The error message index 0 is out of bounds for axis 1 with size 0 indicates an attempt to access an empty column dimension. To investigate the issue, the data loading function was updated to inspect dataset dimensions:
import pandas as pd
def load_and_preprocess_data():
try:
# Load datasets
iris = pd.read_csv("dataset/Iris.csv", header=0)
wine = pd.read_csv("dataset/wine.csv")
wine_red = pd.read_csv("dataset/wine+quality/winequality-red.csv", sep=';')
wine_white = pd.read_csv("dataset/wine+quality/winequality-white.csv", sep=';')
df = wine_red # Select dataset to process
print("=== Dataset Summary ===")
print(f"Shape: {df.shape}")
print(f"Columns: {df.columns.tolist()}")
print(f"First 5 rows:")
print(df.head())
print(f"Data types:")
print(df.dtypes)
# Identify label column
col_names = list(df.columns)
print(f"Last column name: {col_names[-1]}")
print(f"Unique values in last column: {df[col_names[-1]].unique()}")
# Separate features and labels
feature_cols = col_names[:-1]
label_col = col_names[-1]
features = df[feature_cols]
labels = df[label_col]
print(f"Number of features: {len(feature_cols)}")
print(f"Feature names: {feature_cols}")
print(f"Features shape: {features.shape}")
print(f"Labels shape: {labels.shape}")
return features, labels, feature_cols, label_col, df
except Exception as e:
print(f"Error loading data: {e}")
# Fallback to synthetic data
print("Generating sample data for testing...")
from sklearn.datasets import make_blobs
X, y = make_blobs(n_samples=1599, centers=3, n_features=4, random_state=42)

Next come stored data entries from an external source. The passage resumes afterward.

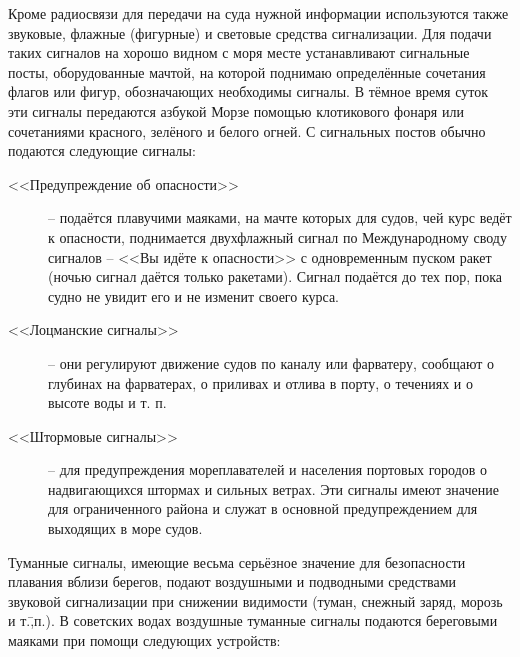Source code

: Кроме радиосвязи для передачи на суда нужной информации используются
также звуковые, флажные (фигурные) и световые средства
сигнализации. Для подачи таких сигналов на хорошо видном с моря месте
устанавливают сигнальные посты, оборудованные мачтой, на которой
поднимаю определённые сочетания флагов или фигур, обозначающих
необходимы сигналы. В тёмное время суток эти сигналы передаются
азбукой Морзе помощью клотикового фонаря или сочетаниями красного,
зелёного и белого огней. С сигнальных постов обычно подаются следующие
сигналы:

\begin{description}
\item [<<Предупреждение об опасности>>] \--- подаётся плавучими
  маяками, на мачте которых для судов, чей курс ведёт к опасности,
  поднимается двухфлажный сигнал по Международному своду сигналов \---
  <<Вы идёте к опасности>> с одновременным пуском ракет (ночью сигнал
  даётся только ракетами). Сигнал подаётся до тех пор, пока судно не
  увидит его и не изменит своего курса.
\item [<<Лоцманские сигналы>>] \--- они регулируют движение судов по
  каналу или фарватеру, сообщают о глубинах на фарватерах, о приливах
  и отлива в порту, о течениях и о высоте воды и т. п.
\item [<<Штормовые сигналы>>] \--- для предупреждения мореплавателей и
  населения портовых городов о надвигающихся штормах и сильных
  ветрах. Эти сигналы имеют значение для ограниченного района и служат
  в основной предупреждением для выходящих в море судов.
\end{description}

Туманные сигналы, имеющие весьма серьёзное значение для безопасности
плавания вблизи берегов, подают воздушными и подводными средствами
звуковой сигнализации при снижении видимости (туман, снежный заряд,
морозь и т.\=,п.). В советских водах воздушные туманные сигналы
подаются береговыми маяками при помощи следующих устройств:


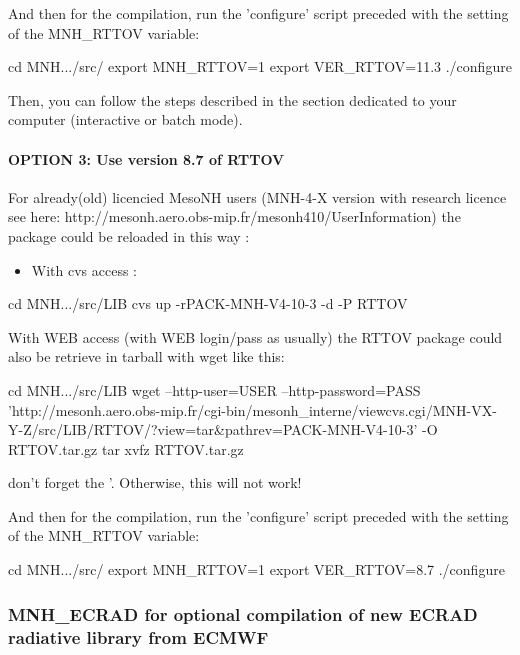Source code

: And then for the compilation, run the 'configure' script preceded with the setting of the MNH\_RTTOV variable:
\begin{bashcode}
cd MNH.../src/
export MNH_RTTOV=1
export VER_RTTOV=11.3
./configure
\end{bashcode}

Then, you can follow the steps described in the section dedicated to your computer (interactive or batch mode).

\paragraph{OPTION 3: Use version 8.7 of RTTOV}

For already(old) licencied MesoNH users (MNH-4-X version with research licence see here: http://mesonh.aero.obs-mip.fr/mesonh410/UserInformation) the package could be reloaded in this way :
\begin{itemize}
\item With cvs access :
\end{itemize}
\begin{bashcode}
cd MNH.../src/LIB
cvs up -rPACK-MNH-V4-10-3 -d -P RTTOV
\end{bashcode}
\begin{itemize}
With WEB access (with WEB login/pass as usually) the RTTOV package could also be retrieve in tarball with wget like this:
\end{itemize}
\begin{bashcode}
cd MNH.../src/LIB
wget --http-user=USER  --http-password=PASS 'http://mesonh.aero.obs-mip.fr/cgi-bin/mesonh_interne/viewcvs.cgi/MNH-VX-Y-Z/src/LIB/RTTOV/?view=tar&pathrev=PACK-MNH-V4-10-3' -O RTTOV.tar.gz
tar xvfz RTTOV.tar.gz
\end{bashcode}

\begin{warningblock}
don't forget the '.  Otherwise, this will not work!
\end{warningblock}

And then for the compilation, run the 'configure' script preceded with the setting of the MNH\_RTTOV variable:
\begin{bashcode}
cd MNH.../src/
export MNH_RTTOV=1
export VER_RTTOV=8.7
./configure
\end{bashcode}

\subsubsection{MNH\_ECRAD for optional compilation of new ECRAD radiative library from ECMWF}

features = pd.DataFrame(X, columns=[f'feature_{i}' for i in range(4)])
labels = pd.Series(y)
feature_cols = features.columns.tolist()
label_col = 'target'
df = features.copy()
df[label_col] = y
return features, labels, feature_cols, label_col, df
Upon execution, the Wine dataset showed unexpected dimensions:
=== Dataset Summary ===
Shape: (4898, 0)
Dimensions: 2
Size: 0
Column count: 0
This output implies 4898 rows but zero columns, suggesting that all feature columns were inadvertently removed during data ingestion.
The root cause was idnetified as a delimiter mismatch: while the Iris dataset uses comma-separated values, the Wine dataset employs semicolon-separated entries. Since the default separator was not specified, the data was misinterpreted, leading to incorrect parsing.
The solution involves explicitly specifying the correct separtaor when reading the file:
wine_red = pd.read_csv("dataset/winequality-red.csv", sep=';')
Adding sep=';' resolves the parsing issue and allows proper execution of the clustering algorithm.